Hammer et al., em 2003, realizaram estudos para determinação de CIM do
óleo de melaleuca sobre mais de vinte gêneros diferentes de bactérias, dentre elas
Fusobacterium sp. Em seus resultados, Fusobacterium spp estavam entre as
bactérias mais resistentes ao óleo de melaleuca, apresentando CIM que variou de
2,5 µL/mL à 20 µL/mL. A bactéria Porphyromonas endodontalis, um importante
patógeno das lesões periapicais, mostrou inibições em seu crescimento que
94 Discussão
variavam de 0,25µL/mL à 1µL/mL. Os resultados encontrados por Hammer et
al.(2003), apesar das bactérias utilizadas serem do mesmo gênero, mas não
necessariamente da mesma espécie que em nosso experimento, foram muito
semelhantes aos nossos resultados.
Shapiro et al.(1994), encontraram, como concentração inibitória mínima, para
a bactéria F.nucleatum um resultado maior ou igual a 6µL/mL e para P.gingivalis
1,1µL/mL, os quais, apesar de realizados pela técnica de microdiluição em caldo,
são semelhantes aos resultados encontrados em nosso trabalho. Os dados
encontrados por Shapiro et al. (1994) corroboram os nossos, demonstrando uma
maior resistência de F.nucleatum quando comparada a P.gingivalis.
Notou-se uma grande variação nos resultados de CIM relatados na literatura,
isso pode ocorrer devido às diferentes metodologias empregadas, à quantidade do
inóculo utilizado ou ainda à composição do óleo empregado no estudo. Apesar de
muitas revistas científicas exigirem a identificação do óleo, muitos trabalhos não
descrevem tal composição detalhadamente, dificultando a comparação entre os
diferentes resultados encontrados. Deve-se notar, também, que os dados não estão
expressos em g/ml, mas em microlitros, e a obtenção dos extratos não é
padronizada, o que poderia justificar também diferenças nas CIM observadas.

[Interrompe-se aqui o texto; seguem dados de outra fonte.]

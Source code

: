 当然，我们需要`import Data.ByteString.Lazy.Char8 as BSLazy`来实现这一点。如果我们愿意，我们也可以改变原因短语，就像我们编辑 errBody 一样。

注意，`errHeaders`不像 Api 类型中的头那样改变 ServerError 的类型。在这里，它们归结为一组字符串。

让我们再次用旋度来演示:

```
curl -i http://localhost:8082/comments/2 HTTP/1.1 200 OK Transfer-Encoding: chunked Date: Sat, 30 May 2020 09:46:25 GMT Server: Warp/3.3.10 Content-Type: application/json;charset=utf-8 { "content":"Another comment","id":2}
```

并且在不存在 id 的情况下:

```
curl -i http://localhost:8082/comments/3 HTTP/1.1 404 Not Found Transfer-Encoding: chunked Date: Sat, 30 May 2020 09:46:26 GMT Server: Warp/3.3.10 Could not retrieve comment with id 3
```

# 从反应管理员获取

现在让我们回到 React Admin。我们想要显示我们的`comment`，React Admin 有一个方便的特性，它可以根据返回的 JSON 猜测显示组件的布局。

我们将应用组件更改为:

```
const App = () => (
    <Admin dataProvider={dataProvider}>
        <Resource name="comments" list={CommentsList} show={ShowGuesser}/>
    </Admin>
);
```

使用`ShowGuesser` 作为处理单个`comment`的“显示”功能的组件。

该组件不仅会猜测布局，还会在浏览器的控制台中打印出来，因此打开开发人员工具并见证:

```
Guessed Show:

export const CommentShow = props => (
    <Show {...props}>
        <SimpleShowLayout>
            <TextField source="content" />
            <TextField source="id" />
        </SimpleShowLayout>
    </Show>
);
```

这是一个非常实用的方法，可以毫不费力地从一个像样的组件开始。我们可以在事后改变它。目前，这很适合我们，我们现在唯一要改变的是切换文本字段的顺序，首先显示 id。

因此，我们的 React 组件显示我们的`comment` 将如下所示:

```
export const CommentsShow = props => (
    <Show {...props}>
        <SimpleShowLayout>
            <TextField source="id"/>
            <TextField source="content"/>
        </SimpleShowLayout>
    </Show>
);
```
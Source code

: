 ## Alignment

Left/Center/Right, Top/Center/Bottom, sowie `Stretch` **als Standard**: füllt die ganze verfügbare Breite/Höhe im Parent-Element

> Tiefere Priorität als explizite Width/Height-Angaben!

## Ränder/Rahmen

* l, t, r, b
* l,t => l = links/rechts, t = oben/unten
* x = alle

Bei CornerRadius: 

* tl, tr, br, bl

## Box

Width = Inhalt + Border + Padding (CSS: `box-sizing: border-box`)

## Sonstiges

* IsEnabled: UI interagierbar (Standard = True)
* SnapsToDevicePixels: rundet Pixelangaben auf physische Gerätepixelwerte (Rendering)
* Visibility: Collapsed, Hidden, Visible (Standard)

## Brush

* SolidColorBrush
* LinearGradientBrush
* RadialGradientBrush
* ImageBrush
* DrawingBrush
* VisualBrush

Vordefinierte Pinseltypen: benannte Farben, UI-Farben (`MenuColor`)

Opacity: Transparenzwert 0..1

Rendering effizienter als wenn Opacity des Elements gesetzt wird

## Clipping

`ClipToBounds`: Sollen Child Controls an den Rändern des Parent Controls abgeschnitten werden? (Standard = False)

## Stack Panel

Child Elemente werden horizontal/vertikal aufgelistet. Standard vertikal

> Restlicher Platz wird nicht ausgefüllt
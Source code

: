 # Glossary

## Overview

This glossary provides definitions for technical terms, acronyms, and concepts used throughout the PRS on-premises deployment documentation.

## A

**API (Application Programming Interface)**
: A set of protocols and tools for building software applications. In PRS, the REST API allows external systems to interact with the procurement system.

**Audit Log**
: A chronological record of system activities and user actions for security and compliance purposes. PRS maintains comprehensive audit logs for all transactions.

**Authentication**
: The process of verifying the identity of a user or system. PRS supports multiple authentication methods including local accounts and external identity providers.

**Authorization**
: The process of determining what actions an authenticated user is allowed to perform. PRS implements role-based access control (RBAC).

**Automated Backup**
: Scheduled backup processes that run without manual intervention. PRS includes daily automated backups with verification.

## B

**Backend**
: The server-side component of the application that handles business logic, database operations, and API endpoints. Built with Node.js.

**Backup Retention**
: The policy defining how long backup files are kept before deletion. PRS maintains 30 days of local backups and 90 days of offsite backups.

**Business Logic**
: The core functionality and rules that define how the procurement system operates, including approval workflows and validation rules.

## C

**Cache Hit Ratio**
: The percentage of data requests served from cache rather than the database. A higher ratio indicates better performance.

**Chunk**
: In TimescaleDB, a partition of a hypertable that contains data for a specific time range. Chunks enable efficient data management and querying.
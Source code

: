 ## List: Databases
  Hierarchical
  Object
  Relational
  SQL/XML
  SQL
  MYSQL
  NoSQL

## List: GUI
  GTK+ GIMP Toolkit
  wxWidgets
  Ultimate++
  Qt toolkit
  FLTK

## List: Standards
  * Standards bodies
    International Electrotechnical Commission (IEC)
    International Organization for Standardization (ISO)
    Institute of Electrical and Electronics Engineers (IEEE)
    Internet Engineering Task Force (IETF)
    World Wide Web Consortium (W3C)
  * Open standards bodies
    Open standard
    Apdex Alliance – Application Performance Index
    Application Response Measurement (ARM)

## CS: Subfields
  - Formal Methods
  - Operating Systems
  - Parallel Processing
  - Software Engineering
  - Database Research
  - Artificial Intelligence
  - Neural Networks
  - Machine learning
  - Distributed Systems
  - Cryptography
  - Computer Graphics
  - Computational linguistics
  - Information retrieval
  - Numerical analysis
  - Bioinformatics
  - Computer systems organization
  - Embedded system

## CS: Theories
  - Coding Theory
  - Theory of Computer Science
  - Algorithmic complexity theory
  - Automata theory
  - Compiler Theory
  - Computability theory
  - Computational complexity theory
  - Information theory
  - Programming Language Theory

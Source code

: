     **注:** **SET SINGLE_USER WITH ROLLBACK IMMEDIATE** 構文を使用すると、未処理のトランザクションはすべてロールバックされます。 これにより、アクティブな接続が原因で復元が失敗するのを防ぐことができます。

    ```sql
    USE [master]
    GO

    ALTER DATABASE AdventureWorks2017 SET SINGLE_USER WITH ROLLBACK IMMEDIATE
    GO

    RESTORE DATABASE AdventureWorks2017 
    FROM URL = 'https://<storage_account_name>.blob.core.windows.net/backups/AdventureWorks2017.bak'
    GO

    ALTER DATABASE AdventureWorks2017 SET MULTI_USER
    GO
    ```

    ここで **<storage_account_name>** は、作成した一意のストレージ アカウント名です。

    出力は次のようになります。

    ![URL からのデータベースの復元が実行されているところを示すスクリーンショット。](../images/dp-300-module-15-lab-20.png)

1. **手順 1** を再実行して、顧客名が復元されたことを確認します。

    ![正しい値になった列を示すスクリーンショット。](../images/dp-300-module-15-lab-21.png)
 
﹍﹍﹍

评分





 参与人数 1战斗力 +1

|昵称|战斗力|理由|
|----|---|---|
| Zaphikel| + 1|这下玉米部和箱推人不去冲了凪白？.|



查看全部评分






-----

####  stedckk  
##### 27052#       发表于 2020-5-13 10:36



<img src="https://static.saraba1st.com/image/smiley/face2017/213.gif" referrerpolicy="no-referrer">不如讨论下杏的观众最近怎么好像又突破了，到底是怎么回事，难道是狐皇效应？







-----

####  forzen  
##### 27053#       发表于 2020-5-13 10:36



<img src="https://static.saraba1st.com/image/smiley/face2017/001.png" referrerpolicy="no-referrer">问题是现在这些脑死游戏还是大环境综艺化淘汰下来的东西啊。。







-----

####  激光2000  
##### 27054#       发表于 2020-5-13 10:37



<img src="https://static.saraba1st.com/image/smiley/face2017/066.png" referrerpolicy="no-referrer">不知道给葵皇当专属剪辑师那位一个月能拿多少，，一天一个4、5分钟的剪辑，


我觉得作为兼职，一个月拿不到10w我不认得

Porém, nota-se que há necessidade de maiores estudos acerca dos analitos
isolados dos óleos e suas efetividades antibacterianas, o que poderia possibilitar seu
uso isolado resultando em uma possível amplificação do efeito dos componentes
dos óleos de copaíba ou de melaleuca.
Os resultados de CIM encontrados para o óleo de copaíba não foram
comparados aos resultados encontrados para o óleo de melaleuca devido à falta de
informação acerca do princípio ativo efetivo destes óleos contra as bactérias
testadas. A falta de informação sobre os princípios ativos desses óleos que foram
efetivos na inibição do crescimento de P gingivalis e F nucleatum e suas
quantidades em cada óleo, impossibilitam tal comparação.
Discussão 95
6.5 Concentração Bactericida Mínima
A metodologia empregada na determinação da CBM dos óleos de copaíba e
de melaleuca foi a diluição em caldo (GUSTAFSON et al., 1998), com algumas
modificações, como a lavagem das bactérias em caldo BHI antes de seu
plaqueamento em ágar Brucella suplementado, desse modo, removeu-se o agente
antimicrobiano testado para que o seu resquício não interferisse no resultado.
Com relação ao resultado das CBMs, o digluconato de clorexidina foi
bactericida para F.nucleatum a partir de 20µg/mL e para P.gingivalis na
concentração de 200µg/mL. Portanto, a bactéria F.nucleatum mostrou-se mais
sensível que P.gingivalis ao agente.
Kulik et al. (2000), encontrou CBM de 5µg/mL para F.nucleatum e 16µg/mL
para P.gingivalis, tal resultado mostrou-se compatível com nossos achados para a
bactéria F.nucleatum. A diferença na CBM para P.gingivalis entre os trabalhos pode
estar relacionada à diferença na concentração dos inóculos utilizados, que em nosso
trabalho foi utilizado em maior concentração.
Contudo, em ambos os trabalhos, P.gingivalis mostrou-se mais resistente ao
digluconato de clorexidina. Grenier et al. (1995), observaram que tal resistência pode
estar relacionada às vesículas liberadas por P. gingivalis, as quais podem se
vincular ao digluconato de clorexidina, permitindo assim proteção para si e para
outras espécies bacterianas bucais. Também foi demonstrado que os
lipopolissacarídeos são os principais componentes envolvidos entre a ligação do
digluconato de clorexidina e estas vesículas.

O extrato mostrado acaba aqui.